• **Document images with source code**:

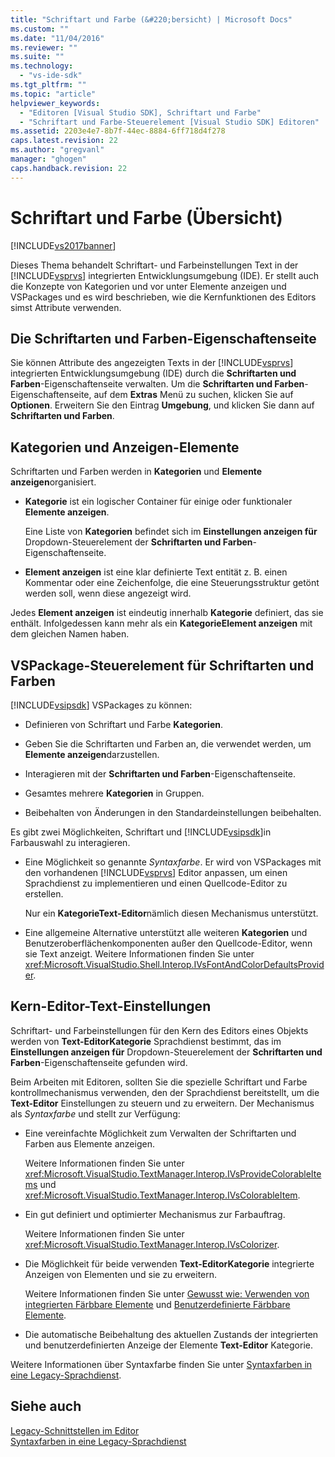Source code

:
 ```yaml
---
title: "Schriftart und Farbe (&#220;bersicht) | Microsoft Docs"
ms.custom: ""
ms.date: "11/04/2016"
ms.reviewer: ""
ms.suite: ""
ms.technology: 
  - "vs-ide-sdk"
ms.tgt_pltfrm: ""
ms.topic: "article"
helpviewer_keywords: 
  - "Editoren [Visual Studio SDK], Schriftart und Farbe"
  - "Schriftart und Farbe-Steuerelement [Visual Studio SDK] Editoren"
ms.assetid: 2203e4e7-8b7f-44ec-8884-6ff718d4f278
caps.latest.revision: 22
ms.author: "gregvanl"
manager: "ghogen"
caps.handback.revision: 22
---
```

# Schriftart und Farbe (&#220;bersicht)
[!INCLUDE[vs2017banner](../code-quality/includes/vs2017banner.md)]

Dieses Thema behandelt Schriftart\- und Farbeinstellungen Text in der [!INCLUDE[vsprvs](../code-quality/includes/vsprvs_md.md)] integrierten Entwicklungsumgebung \(IDE\).  Er stellt auch die Konzepte von Kategorien und vor unter Elemente anzeigen und VSPackages und es wird beschrieben, wie die Kernfunktionen des Editors simst Attribute verwenden.  
  
## Die Schriftarten und Farben\-Eigenschaftenseite  
 Sie können Attribute des angezeigten Texts in der [!INCLUDE[vsprvs](../code-quality/includes/vsprvs_md.md)] integrierten Entwicklungsumgebung \(IDE\) durch die **Schriftarten und Farben**\-Eigenschaftenseite verwalten.  Um die **Schriftarten und Farben**\-Eigenschaftenseite, auf dem **Extras** Menü zu suchen, klicken Sie auf **Optionen**.  Erweitern Sie den Eintrag **Umgebung**, und klicken Sie dann auf **Schriftarten und Farben**.  
  
## Kategorien und Anzeigen\-Elemente  
 Schriftarten und Farben werden in **Kategorien** und **Elemente anzeigen**organisiert.  
  
-   **Kategorie** ist ein logischer Container für einige oder funktionaler **Elemente anzeigen**.  
  
     Eine Liste von **Kategorien** befindet sich im **Einstellungen anzeigen für** Dropdown\-Steuerelement der **Schriftarten und Farben**\-Eigenschaftenseite.  
  
-   **Element anzeigen** ist eine klar definierte Text entität z. B. einen Kommentar oder eine Zeichenfolge, die eine Steuerungsstruktur getönt werden soll, wenn diese angezeigt wird.  
  
 Jedes **Element anzeigen** ist eindeutig innerhalb **Kategorie** definiert, das sie enthält.  Infolgedessen kann mehr als ein **KategorieElement anzeigen** mit dem gleichen Namen haben.  
  
## VSPackage\-Steuerelement für Schriftarten und Farben  
 [!INCLUDE[vsipsdk](../extensibility/includes/vsipsdk_md.md)] VSPackages zu können:  
  
-   Definieren von Schriftart und Farbe **Kategorien**.  
  
-   Geben Sie die Schriftarten und Farben an, die verwendet werden, um **Elemente anzeigen**darzustellen.  
  
-   Interagieren mit der **Schriftarten und Farben**\-Eigenschaftenseite.  
  
-   Gesamtes mehrere **Kategorien** in Gruppen.  
  
-   Beibehalten von Änderungen in den Standardeinstellungen beibehalten.  
  
 Es gibt zwei Möglichkeiten, Schriftart und [!INCLUDE[vsipsdk](../extensibility/includes/vsipsdk_md.md)]in Farbauswahl zu interagieren.  
  
-   Eine Möglichkeit so genannte *Syntaxfarbe*.  Er wird von VSPackages mit den vorhandenen [!INCLUDE[vsprvs](../code-quality/includes/vsprvs_md.md)] Editor anpassen, um einen Sprachdienst zu implementieren und einen Quellcode\-Editor zu erstellen.  
  
     Nur ein **KategorieText\-Editor**nämlich diesen Mechanismus unterstützt.  
  
-   Eine allgemeine Alternative unterstützt alle weiteren **Kategorien** und Benutzeroberflächenkomponenten außer den Quellcode\-Editor, wenn sie Text anzeigt.  Weitere Informationen finden Sie unter <xref:Microsoft.VisualStudio.Shell.Interop.IVsFontAndColorDefaultsProvider>.  
  
## Kern\-Editor\-Text\-Einstellungen  
 Schriftart\- und Farbeinstellungen für den Kern des Editors eines Objekts werden von **Text\-EditorKategorie** Sprachdienst bestimmt, das im **Einstellungen anzeigen für** Dropdown\-Steuerelement der **Schriftarten und Farben**\-Eigenschaftenseite gefunden wird.  
  
 Beim Arbeiten mit Editoren, sollten Sie die spezielle Schriftart und Farbe kontrollmechanismus verwenden, den der Sprachdienst bereitstellt, um die **Text\-Editor** Einstellungen zu steuern und zu erweitern.  Der Mechanismus als *Syntaxfarbe* und stellt zur Verfügung:  
  
-   Eine vereinfachte Möglichkeit zum Verwalten der Schriftarten und Farben aus Elemente anzeigen.  
  
     Weitere Informationen finden Sie unter <xref:Microsoft.VisualStudio.TextManager.Interop.IVsProvideColorableItems> und <xref:Microsoft.VisualStudio.TextManager.Interop.IVsColorableItem>.  
  
-   Ein gut definiert und optimierter Mechanismus zur Farbauftrag.  
  
     Weitere Informationen finden Sie unter <xref:Microsoft.VisualStudio.TextManager.Interop.IVsColorizer>.  
  
-   Die Möglichkeit für beide verwenden **Text\-EditorKategorie** integrierte Anzeigen von Elementen und sie zu erweitern.  
  
     Weitere Informationen finden Sie unter [Gewusst wie: Verwenden von integrierten Färbbare Elemente](../extensibility/internals/how-to-use-built-in-colorable-items.md) und [Benutzerdefinierte Färbbare Elemente](../extensibility/internals/custom-colorable-items.md).  
  
-   Die automatische Beibehaltung des aktuellen Zustands der integrierten und benutzerdefinierten Anzeige der Elemente **Text\-Editor** Kategorie.  
  
 Weitere Informationen über Syntaxfarbe finden Sie unter [Syntaxfarben in eine Legacy\-Sprachdienst](../extensibility/internals/syntax-coloring-in-a-legacy-language-service.md).  
  
## Siehe auch  
 [Legacy\-Schnittstellen im Editor](../extensibility/legacy-interfaces-in-the-editor.md)   
 [Syntaxfarben in eine Legacy\-Sprachdienst](../extensibility/internals/syntax-coloring-in-a-legacy-language-service.md)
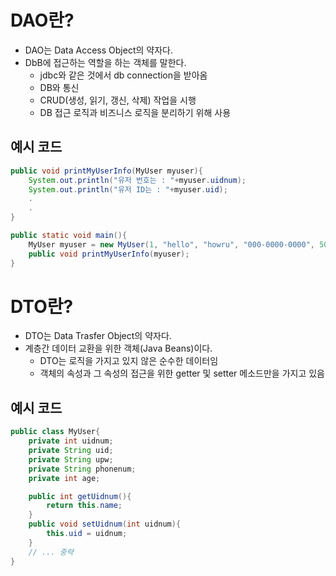 # **DAO란?**

- DAO는 Data Access Object의 약자다.
- DbB에 접근하는 역할을 하는 객체를 말한다.
  - jdbc와 같은 것에서 db connection을 받아옴
  - DB와 통신
  - CRUD(생성, 읽기, 갱신, 삭제) 작업을 시행
  - DB 접근 로직과 비즈니스 로직을 분리하기 위해 사용

## **예시 코드**

```java
public void printMyUserInfo(MyUser myuser){
	System.out.println("유저 번호는 : "+myuser.uidnum);
    System.out.println("유저 ID는 : "+myuser.uid);
    .
    .
}

public static void main(){
	MyUser myuser = new MyUser(1, "hello", "howru", "000-0000-0000", 50);
	public void printMyUserInfo(myuser);
}
```


# **DTO란?**

- DTO는 Data Trasfer Object의 약자다.
- 계층간 데이터 교환을 위한 객체(Java Beans)이다.
  - DTO는 로직을 가지고 있지 않은 순수한 데이터임
  - 객체의 속성과 그 속성의 접근을 위한 getter 및 setter 메소드만을 가지고 있음

## **예시 코드**

```java
public class MyUser{
    private int uidnum;
    private String uid;
    private String upw;
    private String phonenum;
    private int age;

    public int getUidnum(){
    	return this.name;
    }
    public void setUidnum(int uidnum){
    	this.uid = uidnum;
    }
    // ... 중략
}
```
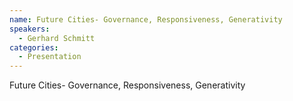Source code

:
 ```yaml
--- 
name: Future Cities- Governance, Responsiveness, Generativity 
speakers: 
  - Gerhard Schmitt
categories:
  - Presentation
---
```


Future Cities- Governance, Responsiveness, Generativity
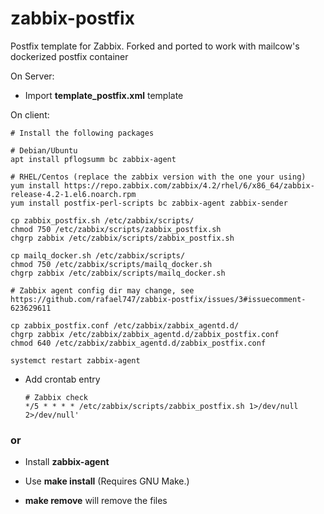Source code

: # zabbix-postfix
Postfix template for Zabbix. Forked and ported to work with mailcow's dockerized
postfix container

On Server:
 * Import **template_postfix.xml** template
    
On client: 

    # Install the following packages
    
    # Debian/Ubuntu
    apt install pflogsumm bc zabbix-agent
    
    # RHEL/Centos (replace the zabbix version with the one your using)
    yum install https://repo.zabbix.com/zabbix/4.2/rhel/6/x86_64/zabbix-release-4.2-1.el6.noarch.rpm
    yum install postfix-perl-scripts bc zabbix-agent zabbix-sender

    cp zabbix_postfix.sh /etc/zabbix/scripts/
    chmod 750 /etc/zabbix/scripts/zabbix_postfix.sh
    chgrp zabbix /etc/zabbix/scripts/zabbix_postfix.sh
    
    cp mailq_docker.sh /etc/zabbix/scripts/
    chmod 750 /etc/zabbix/scripts/mailq_docker.sh
    chgrp zabbix /etc/zabbix/scripts/mailq_docker.sh
    
    # Zabbix agent config dir may change, see https://github.com/rafael747/zabbix-postfix/issues/3#issuecomment-623629611

    cp zabbix_postfix.conf /etc/zabbix/zabbix_agentd.d/
    chgrp zabbix /etc/zabbix/zabbix_agentd.d/zabbix_postfix.conf
    chmod 640 /etc/zabbix/zabbix_agentd.d/zabbix_postfix.conf
    
    systemct restart zabbix-agent
    
 * Add crontab entry
 
    ```
    # Zabbix check
    */5 * * * * /etc/zabbix/scripts/zabbix_postfix.sh 1>/dev/null 2>/dev/null'
    ```

 ### or

 * Install **zabbix-agent**
 
 * Use **make install** (Requires GNU Make.)
 
 * **make remove** will remove the files
 
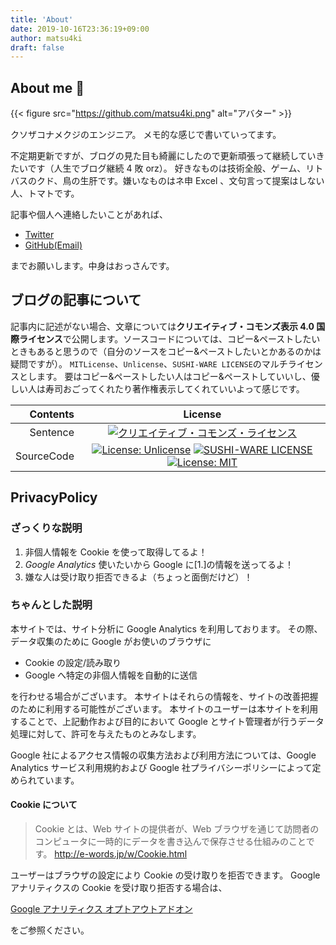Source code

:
 ```yaml
---
title: 'About'
date: 2019-10-16T23:36:19+09:00
author: matsu4ki
draft: false
---
```


## About me 🚀

{{< figure src="https://github.com/matsu4ki.png" alt="アバター" >}}

クソザコナメクジのエンジニア。
メモ的な感じで書いていってます。

不定期更新ですが、ブログの見た目も綺麗にしたので更新頑張って継続していきたいです（人生でブログ継続 4 敗 orz）。
好きなものは技術全般、ゲーム、リトバスのクド、鳥の生肝です。嫌いなものはネ申 Excel 、文句言って提案はしない人、トマトです。

記事や個人へ連絡したいことがあれば、

- [Twitter](https://twitter.com/matsu4ki)
- [GitHub(Email)](https://github.com/matsu4ki)

までお願いします。中身はおっさんです。

## ブログの記事について

記事内に記述がない場合、文章については**クリエイティブ・コモンズ表示 4.0 国際ライセンス**で公開します。ソースコードについては、コピー&ペーストしたいときもあると思うので（自分のソースをコピー&ペーストしたいとかあるのかは疑問ですが）。
`MITLicense`、`Unlicense`、`SUSHI-WARE LICENSE`のマルチライセンスとします。
要はコピー&ペーストしたい人はコピー&ペーストしていいし、優しい人は寿司おごってくれたり著作権表示してくれていいよって感じです。

|   Contents |                                                                                                                                                                            License                                                                                                                                                                            |
| ---------: | :-----------------------------------------------------------------------------------------------------------------------------------------------------------------------------------------------------------------------------------------------------------------------------------------------------------------------------------------------------------: |
|   Sentence |                                                                                                           [![クリエイティブ・コモンズ・ライセンス](https://i.creativecommons.org/l/by/4.0/88x31.png)](http://creativecommons.org/licenses/by/4.0/)                                                                                                            |
| SourceCode | [![License: Unlicense](https://img.shields.io/badge/license-Unlicense-blue.svg)](http://unlicense.org/) [![SUSHI-WARE LICENSE](https://img.shields.io/badge/license-SUSHI--WARE%F0%9F%8D%A3-blue.svg)](https://github.com/MakeNowJust/sushi-ware) [![License: MIT](https://img.shields.io/badge/License-MIT-yellow.svg)](https://opensource.org/licenses/MIT) |

## PrivacyPolicy

### ざっくりな説明

1. 非個人情報を Cookie を使って取得してるよ！
2. _Google Analytics_ 使いたいから Google に[1.]の情報を送ってるよ！
3. 嫌な人は受け取り拒否できるよ（ちょっと面倒だけど）！

### ちゃんとした説明

本サイトでは、サイト分析に Google Analytics を利用しております。
その際、データ収集のために Google がお使いのブラウザに

- Cookie の設定/読み取り
- Google へ特定の非個人情報を自動的に送信

を行わせる場合がございます。
本サイトはそれらの情報を、サイトの改善把握のために利用する可能性がございます。
本サイトのユーザーは本サイトを利用することで、上記動作および目的において Google とサイト管理者が行うデータ処理に対して、許可を与えたものとみなします。

Google 社によるアクセス情報の収集方法および利用方法については、Google Analytics サービス利用規約および Google 社プライバシーポリシーによって定められています。

#### Cookie について

> Cookie とは、Web サイトの提供者が、Web ブラウザを通じて訪問者のコンピュータに一時的にデータを書き込んで保存させる仕組みのことです。
> http://e-words.jp/w/Cookie.html

ユーザーはブラウザの設定により Cookie の受け取りを拒否できます。
Google アナリティクスの Cookie を受け取り拒否する場合は、

[Google アナリティクス オプトアウトアドオン](https://tools.google.com/dlpage/gaoptout)

をご参照ください。
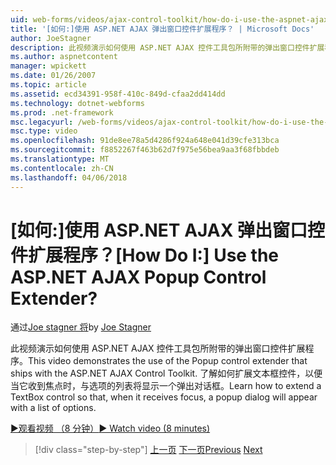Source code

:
 ```yaml
---
uid: web-forms/videos/ajax-control-toolkit/how-do-i-use-the-aspnet-ajax-popup-control-extender
title: '[如何:]使用 ASP.NET AJAX 弹出窗口控件扩展程序？ | Microsoft Docs'
author: JoeStagner
description: 此视频演示如何使用 ASP.NET AJAX 控件工具包所附带的弹出窗口控件扩展程序。 了解如何扩展文本框控件，以便...
ms.author: aspnetcontent
manager: wpickett
ms.date: 01/26/2007
ms.topic: article
ms.assetid: ecd34391-958f-410c-849d-cfaa2dd414dd
ms.technology: dotnet-webforms
ms.prod: .net-framework
msc.legacyurl: /web-forms/videos/ajax-control-toolkit/how-do-i-use-the-aspnet-ajax-popup-control-extender
msc.type: video
ms.openlocfilehash: 91de8ee78a5d4286f924a648e041d39cfe313bca
ms.sourcegitcommit: f8852267f463b62d7f975e56bea9aa3f68fbbdeb
ms.translationtype: MT
ms.contentlocale: zh-CN
ms.lasthandoff: 04/06/2018
---
```

<a name="how-do-i-use-the-aspnet-ajax-popup-control-extender"></a><span data-ttu-id="73ce8-105">[如何:]使用 ASP.NET AJAX 弹出窗口控件扩展程序？</span><span class="sxs-lookup"><span data-stu-id="73ce8-105">[How Do I:] Use the ASP.NET AJAX Popup Control Extender?</span></span>
====================
<span data-ttu-id="73ce8-106">通过[Joe stagner 将](https://github.com/JoeStagner)</span><span class="sxs-lookup"><span data-stu-id="73ce8-106">by [Joe Stagner](https://github.com/JoeStagner)</span></span>

<span data-ttu-id="73ce8-107">此视频演示如何使用 ASP.NET AJAX 控件工具包所附带的弹出窗口控件扩展程序。</span><span class="sxs-lookup"><span data-stu-id="73ce8-107">This video demonstrates the use of the Popup control extender that ships with the ASP.NET AJAX Control Toolkit.</span></span> <span data-ttu-id="73ce8-108">了解如何扩展文本框控件，以便当它收到焦点时，与选项的列表将显示一个弹出对话框。</span><span class="sxs-lookup"><span data-stu-id="73ce8-108">Learn how to extend a TextBox control so that, when it receives focus, a popup dialog will appear with a list of options.</span></span>

[<span data-ttu-id="73ce8-109">&#9654;观看视频 （8 分钟）</span><span class="sxs-lookup"><span data-stu-id="73ce8-109">&#9654; Watch video (8 minutes)</span></span>](https://channel9.msdn.com/Blogs/ASP-NET-Site-Videos/how-do-i-use-the-aspnet-ajax-popup-control-extender)

> [!div class="step-by-step"]
> <span data-ttu-id="73ce8-110">[上一页](how-do-i-use-the-aspnet-ajax-textboxwatermark-control-extender.md)
> [下一页](how-do-i-use-the-aspnet-ajax-modalpopup-extender-control.md)</span><span class="sxs-lookup"><span data-stu-id="73ce8-110">[Previous](how-do-i-use-the-aspnet-ajax-textboxwatermark-control-extender.md)
[Next](how-do-i-use-the-aspnet-ajax-modalpopup-extender-control.md)</span></span>
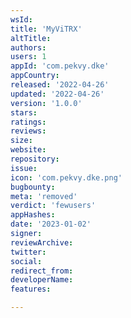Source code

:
 ```yaml
---
wsId: 
title: 'MyViTRX'
altTitle: 
authors: 
users: 1
appId: 'com.pekvy.dke'
appCountry: 
released: '2022-04-26'
updated: '2022-04-26'
version: '1.0.0'
stars: 
ratings: 
reviews: 
size: 
website: 
repository: 
issue: 
icon: 'com.pekvy.dke.png'
bugbounty: 
meta: 'removed'
verdict: 'fewusers'
appHashes: 
date: '2023-01-02'
signer: 
reviewArchive: 
twitter: 
social: 
redirect_from: 
developerName: 
features: 

---
```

• **Requirement**: Set down, exactly as they appear above, all lines from the one that has "# Zabbix agent" down to the one that has "chmod 640 /etc/zabbix/zabbix_agentd.d/zabbix_postfix.conf", including those two and no others.

• **Response to the exercise**:
    # Zabbix agent config dir may change, see https://github.com/rafael747/zabbix-postfix/issues/3#issuecomment-623629611

    cp zabbix_postfix.conf /etc/zabbix/zabbix_agentd.d/
    chgrp zabbix /etc/zabbix/zabbix_agentd.d/zabbix_postfix.conf
    chmod 640 /etc/zabbix/zabbix_agentd.d/zabbix_postfix.conf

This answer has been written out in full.